DESCRIPTION OF THE TASK:
Only the lines containing "result" should appear in the answer, copied from the listing below.

RECORDS TO USE:
+++
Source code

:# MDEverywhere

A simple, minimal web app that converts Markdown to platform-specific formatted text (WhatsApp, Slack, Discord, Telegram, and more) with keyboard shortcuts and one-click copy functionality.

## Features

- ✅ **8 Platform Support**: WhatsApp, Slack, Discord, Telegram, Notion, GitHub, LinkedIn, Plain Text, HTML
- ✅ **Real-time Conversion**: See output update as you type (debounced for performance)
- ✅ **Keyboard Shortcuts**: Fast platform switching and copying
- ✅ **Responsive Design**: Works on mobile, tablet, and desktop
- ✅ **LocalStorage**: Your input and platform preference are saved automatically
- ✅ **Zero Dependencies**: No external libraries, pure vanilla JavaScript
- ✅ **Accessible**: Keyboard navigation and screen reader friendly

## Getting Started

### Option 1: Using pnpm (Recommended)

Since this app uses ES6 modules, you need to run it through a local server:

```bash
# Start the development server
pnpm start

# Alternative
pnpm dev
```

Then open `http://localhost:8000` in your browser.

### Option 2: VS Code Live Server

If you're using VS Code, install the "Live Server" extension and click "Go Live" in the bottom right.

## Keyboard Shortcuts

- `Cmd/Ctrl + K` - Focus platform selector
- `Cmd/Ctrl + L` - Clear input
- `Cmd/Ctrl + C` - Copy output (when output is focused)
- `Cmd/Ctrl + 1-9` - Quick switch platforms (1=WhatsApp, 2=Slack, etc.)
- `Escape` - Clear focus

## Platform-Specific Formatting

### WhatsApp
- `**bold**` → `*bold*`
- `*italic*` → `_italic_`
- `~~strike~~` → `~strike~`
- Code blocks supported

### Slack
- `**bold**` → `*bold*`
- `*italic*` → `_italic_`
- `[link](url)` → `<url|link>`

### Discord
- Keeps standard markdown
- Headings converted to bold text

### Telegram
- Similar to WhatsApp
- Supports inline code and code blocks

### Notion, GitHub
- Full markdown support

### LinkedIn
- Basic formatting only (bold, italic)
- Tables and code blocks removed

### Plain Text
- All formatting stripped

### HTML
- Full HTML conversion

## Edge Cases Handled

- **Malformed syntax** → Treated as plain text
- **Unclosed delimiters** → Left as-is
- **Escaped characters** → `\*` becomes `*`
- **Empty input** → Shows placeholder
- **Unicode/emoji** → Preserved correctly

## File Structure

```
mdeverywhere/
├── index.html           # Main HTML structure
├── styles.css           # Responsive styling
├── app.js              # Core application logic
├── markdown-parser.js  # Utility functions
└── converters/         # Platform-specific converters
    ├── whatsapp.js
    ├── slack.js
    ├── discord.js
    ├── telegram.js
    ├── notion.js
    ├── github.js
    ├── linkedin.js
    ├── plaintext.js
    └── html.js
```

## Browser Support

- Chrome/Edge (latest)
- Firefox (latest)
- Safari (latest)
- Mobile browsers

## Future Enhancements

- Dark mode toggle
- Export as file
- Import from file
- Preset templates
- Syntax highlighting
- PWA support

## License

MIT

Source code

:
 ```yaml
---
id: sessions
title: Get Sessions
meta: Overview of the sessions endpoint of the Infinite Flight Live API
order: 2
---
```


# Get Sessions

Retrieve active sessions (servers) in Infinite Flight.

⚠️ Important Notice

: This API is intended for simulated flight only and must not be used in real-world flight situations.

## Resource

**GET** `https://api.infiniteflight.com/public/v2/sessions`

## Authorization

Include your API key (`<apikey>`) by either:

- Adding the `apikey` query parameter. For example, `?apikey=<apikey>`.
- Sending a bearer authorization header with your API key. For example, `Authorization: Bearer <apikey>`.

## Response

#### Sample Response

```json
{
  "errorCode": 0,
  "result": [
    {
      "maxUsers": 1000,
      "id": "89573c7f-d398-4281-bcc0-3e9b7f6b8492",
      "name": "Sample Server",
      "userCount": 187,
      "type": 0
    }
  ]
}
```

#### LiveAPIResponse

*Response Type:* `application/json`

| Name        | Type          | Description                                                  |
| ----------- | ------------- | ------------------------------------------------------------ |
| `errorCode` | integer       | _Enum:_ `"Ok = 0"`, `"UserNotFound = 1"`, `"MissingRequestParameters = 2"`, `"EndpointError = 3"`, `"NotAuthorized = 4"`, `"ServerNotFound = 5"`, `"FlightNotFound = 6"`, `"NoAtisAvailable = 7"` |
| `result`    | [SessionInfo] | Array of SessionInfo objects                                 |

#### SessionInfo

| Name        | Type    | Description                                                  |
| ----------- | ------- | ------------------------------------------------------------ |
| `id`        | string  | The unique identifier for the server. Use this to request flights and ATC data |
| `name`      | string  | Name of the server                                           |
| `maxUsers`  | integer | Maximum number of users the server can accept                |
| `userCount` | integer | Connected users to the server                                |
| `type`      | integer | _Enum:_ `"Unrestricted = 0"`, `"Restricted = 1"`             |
+++
REPLY:
  "result": [
| `result`    | [SessionInfo] | Array of SessionInfo objects                                 |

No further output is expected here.